(Source data)
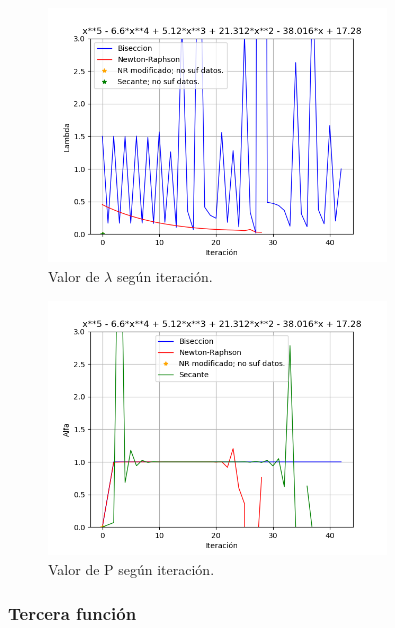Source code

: \documentclass[titlepage,a4paper]{article}
\begin{document}
\begin{figure}[H]
\centering
\includegraphics[width=0.8\textwidth]{lambda f2.png}
\caption{\label{fig:class01}Valor de $\lambda$ según iteración.}
\end{figure}
\begin{figure}[H]
\centering
\includegraphics[width=0.8\textwidth]{alfa f2.png}
\caption{\label{fig:class01}Valor de P según iteración.}
\end{figure}

\subsubsection{Tercera función}\label{sec:CR3}
\end{document}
(End Source data)
Leaving out the pictures, transcribe the material above exactly.

[The completed task]
Source code

: \documentclass[titlepage,a4paper]{article}
\begin{document}
\begin{figure}[H]
\centering
\includegraphics[width=0.8\textwidth]{lambda f2.png}
\caption{\label{fig:class01}Valor de $\lambda$ según iteración.}
\end{figure}
\begin{figure}[H]
\centering
\includegraphics[width=0.8\textwidth]{alfa f2.png}
\caption{\label{fig:class01}Valor de P según iteración.}
\end{figure}

\subsubsection{Tercera función}\label{sec:CR3}
\end{document}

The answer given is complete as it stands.